Un dato adicional que conocemos de sobra es esa preferencia ostensible por la novela a costa de otros géneros como el cuento, la poesía y el teatro. Seguramente eso ayuda a explicar por qué tantos de nuestros autores tienen al menos una novela escrita o por escribir. Otro tema importantísimo que merece ser abordado en algún momento es el de los premios; volveré sobre esto cuando cite alguna de las «confesiones» que adelanté, pero me parece que en los años 90 se produjo un fenómeno de rescate de la literatura latinoamericana, que sucedió al boom de la narrativa española de los 80. Yo no conozco bien la narrativa española, pero quienes la han leído bastante dicen que no se justifica en términos literarios ese boom estruendoso y artificial. El hecho es que en los 90 vuelve a producirse un «redescubrimiento» de la literatura latinoamericana que viene precedido -como es fácil suponer- de determinados premios, algunos nuevos, otros renacidos como el premio Biblioteca Breve de Seix Barral.
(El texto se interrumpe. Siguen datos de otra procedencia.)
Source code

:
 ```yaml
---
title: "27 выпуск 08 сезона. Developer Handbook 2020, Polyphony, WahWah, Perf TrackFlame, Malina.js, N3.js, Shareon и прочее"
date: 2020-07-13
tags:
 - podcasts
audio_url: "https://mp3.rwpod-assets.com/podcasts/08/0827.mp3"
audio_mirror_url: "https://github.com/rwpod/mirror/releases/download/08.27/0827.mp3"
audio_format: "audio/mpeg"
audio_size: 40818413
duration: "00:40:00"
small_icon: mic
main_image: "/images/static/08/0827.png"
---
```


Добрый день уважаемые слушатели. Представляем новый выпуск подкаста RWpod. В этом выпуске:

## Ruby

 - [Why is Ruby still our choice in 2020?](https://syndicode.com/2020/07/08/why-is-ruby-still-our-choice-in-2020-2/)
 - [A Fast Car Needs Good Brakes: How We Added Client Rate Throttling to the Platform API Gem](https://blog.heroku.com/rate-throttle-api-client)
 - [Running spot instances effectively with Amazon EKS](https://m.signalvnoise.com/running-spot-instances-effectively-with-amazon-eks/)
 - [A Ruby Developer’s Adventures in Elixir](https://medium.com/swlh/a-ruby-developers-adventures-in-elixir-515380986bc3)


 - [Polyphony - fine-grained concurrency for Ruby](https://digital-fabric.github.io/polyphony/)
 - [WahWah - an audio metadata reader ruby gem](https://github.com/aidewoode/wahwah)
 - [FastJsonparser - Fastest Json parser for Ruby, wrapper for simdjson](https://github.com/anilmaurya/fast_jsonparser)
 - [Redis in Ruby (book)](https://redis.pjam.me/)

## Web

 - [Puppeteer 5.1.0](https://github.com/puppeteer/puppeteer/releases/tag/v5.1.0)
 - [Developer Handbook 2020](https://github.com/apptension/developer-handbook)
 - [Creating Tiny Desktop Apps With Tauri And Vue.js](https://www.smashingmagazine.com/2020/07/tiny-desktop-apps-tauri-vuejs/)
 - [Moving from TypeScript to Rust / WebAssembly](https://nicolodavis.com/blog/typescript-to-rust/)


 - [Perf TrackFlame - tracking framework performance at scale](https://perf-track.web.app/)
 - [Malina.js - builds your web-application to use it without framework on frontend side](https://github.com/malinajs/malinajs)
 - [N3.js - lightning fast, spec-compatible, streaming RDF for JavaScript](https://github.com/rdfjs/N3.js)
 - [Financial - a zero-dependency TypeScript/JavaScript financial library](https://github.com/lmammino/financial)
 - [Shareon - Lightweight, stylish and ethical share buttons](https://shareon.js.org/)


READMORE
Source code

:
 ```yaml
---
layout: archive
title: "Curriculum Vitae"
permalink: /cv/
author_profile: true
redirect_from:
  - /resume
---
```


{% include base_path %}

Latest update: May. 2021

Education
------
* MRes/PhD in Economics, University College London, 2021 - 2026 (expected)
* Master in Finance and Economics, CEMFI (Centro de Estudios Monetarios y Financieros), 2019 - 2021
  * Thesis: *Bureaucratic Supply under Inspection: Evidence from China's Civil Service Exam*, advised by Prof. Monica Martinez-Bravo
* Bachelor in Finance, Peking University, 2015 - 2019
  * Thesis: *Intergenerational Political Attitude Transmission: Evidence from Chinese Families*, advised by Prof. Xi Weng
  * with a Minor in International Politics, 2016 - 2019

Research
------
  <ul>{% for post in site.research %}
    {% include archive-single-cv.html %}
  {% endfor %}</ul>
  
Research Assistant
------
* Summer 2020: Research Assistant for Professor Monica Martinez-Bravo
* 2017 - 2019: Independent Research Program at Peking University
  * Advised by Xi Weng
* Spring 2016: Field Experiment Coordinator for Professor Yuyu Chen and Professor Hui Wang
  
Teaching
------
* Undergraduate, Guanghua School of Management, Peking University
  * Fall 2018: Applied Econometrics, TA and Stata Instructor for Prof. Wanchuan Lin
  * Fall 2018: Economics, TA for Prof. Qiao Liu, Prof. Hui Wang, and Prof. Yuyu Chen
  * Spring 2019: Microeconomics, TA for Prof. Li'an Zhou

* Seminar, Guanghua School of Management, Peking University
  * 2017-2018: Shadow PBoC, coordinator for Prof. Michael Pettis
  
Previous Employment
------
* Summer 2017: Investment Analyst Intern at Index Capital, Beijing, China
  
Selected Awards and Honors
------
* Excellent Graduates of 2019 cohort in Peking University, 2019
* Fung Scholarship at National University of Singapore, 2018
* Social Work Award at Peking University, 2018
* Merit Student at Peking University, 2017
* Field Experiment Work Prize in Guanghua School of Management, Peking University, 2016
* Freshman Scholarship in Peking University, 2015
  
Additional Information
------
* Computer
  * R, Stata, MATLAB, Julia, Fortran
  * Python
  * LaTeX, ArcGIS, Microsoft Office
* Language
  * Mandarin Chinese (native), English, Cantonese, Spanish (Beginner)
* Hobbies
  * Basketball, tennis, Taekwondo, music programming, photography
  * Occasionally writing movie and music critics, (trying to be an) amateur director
Así, el Premio Alfaguara se lanza premiando a dos autores conocidos como Sergio Ramírez y Eliseo Alberto, y el de Seix Barral es un premio que todos asociamos con el boom de los 60, puesto que algunas de las mejores novelas del período (incluidas La ciudad y los perros y Tres tristes tigres) lo obtuvieron. Ahora revive para repremiar a autores latinoamericanos, lo que es una manera de relanzar la literatura latinoamericana. Es difícil hablar de estos temas porque corremos el riesgo de simplificar las cosas o subvalorar libros valiosos. Por lo general las grandes editoriales también tienen en sus catálogos a los mejores autores, y sería absurdo devaluar un libro porque ganara determinado premio. Los galardones no garantizan calidad pero tampoco le restan al libro la que pueda tener. Lo interesante es ver cómo se arman estos premios y estos booms por razones a veces totalmente extraliterarias. No hablo, por tanto, de las razones estéticas implícitas en el libro sino de los factores externos que influyen en los premios.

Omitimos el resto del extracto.